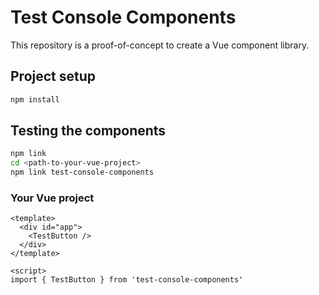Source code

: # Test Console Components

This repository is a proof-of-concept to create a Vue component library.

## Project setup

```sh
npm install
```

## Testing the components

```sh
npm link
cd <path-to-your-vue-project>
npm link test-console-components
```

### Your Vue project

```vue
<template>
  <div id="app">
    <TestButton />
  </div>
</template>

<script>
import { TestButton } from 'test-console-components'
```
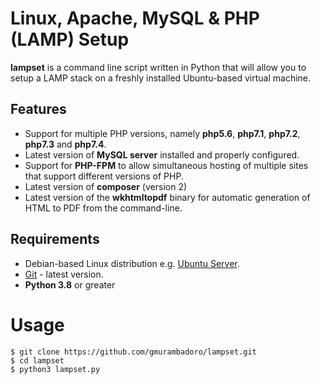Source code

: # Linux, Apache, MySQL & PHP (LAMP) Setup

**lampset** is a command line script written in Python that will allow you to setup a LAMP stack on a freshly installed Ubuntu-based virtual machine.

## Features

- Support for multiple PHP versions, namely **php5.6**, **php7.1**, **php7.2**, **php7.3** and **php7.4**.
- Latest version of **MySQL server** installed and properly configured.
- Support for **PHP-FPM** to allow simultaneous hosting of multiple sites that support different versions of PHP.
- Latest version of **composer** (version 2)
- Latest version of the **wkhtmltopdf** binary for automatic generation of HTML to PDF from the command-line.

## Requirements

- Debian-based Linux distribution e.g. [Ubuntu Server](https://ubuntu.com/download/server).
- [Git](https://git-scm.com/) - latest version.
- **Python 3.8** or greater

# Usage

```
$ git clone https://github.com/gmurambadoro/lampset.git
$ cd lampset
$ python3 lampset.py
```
* * *
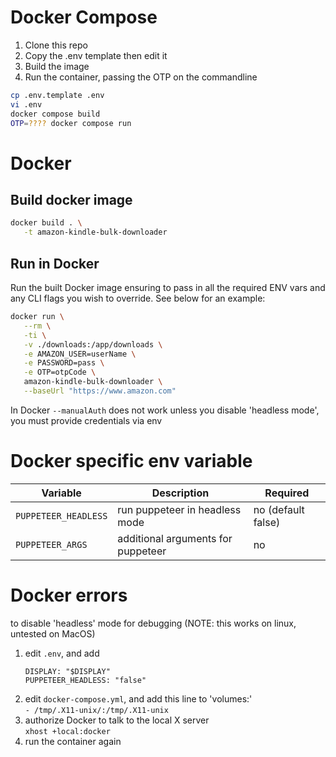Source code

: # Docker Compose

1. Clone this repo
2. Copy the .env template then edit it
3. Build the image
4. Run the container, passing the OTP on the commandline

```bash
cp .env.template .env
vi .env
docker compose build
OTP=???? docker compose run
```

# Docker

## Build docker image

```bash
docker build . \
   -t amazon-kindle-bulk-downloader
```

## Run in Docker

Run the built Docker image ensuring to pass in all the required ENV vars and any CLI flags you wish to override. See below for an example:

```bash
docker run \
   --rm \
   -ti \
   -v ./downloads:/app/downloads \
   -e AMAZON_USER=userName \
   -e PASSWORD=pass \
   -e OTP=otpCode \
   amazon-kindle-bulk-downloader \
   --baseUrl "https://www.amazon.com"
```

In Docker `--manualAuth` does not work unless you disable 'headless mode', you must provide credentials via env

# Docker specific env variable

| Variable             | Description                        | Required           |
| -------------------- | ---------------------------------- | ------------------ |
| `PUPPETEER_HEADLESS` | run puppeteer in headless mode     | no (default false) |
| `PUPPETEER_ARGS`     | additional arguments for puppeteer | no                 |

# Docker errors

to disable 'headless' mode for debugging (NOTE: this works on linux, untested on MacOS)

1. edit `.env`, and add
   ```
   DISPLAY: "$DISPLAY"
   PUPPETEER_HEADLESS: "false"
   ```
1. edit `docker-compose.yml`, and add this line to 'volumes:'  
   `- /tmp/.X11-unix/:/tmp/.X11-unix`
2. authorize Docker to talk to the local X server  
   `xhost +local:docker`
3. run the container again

▸ AIM OF THE TASK
The lines above, starting at the one with "## Features" and ending at the one with "- Debian-based Linux", are the only ones to return, exactly as written.

▸ ANSWER TO THIS TASK
## Features

- Support for multiple PHP versions, namely **php5.6**, **php7.1**, **php7.2**, **php7.3** and **php7.4**.
- Latest version of **MySQL server** installed and properly configured.
- Support for **PHP-FPM** to allow simultaneous hosting of multiple sites that support different versions of PHP.
- Latest version of **composer** (version 2)
- Latest version of the **wkhtmltopdf** binary for automatic generation of HTML to PDF from the command-line.

## Requirements

- Debian-based Linux distribution e.g. [Ubuntu Server](https://ubuntu.com/download/server).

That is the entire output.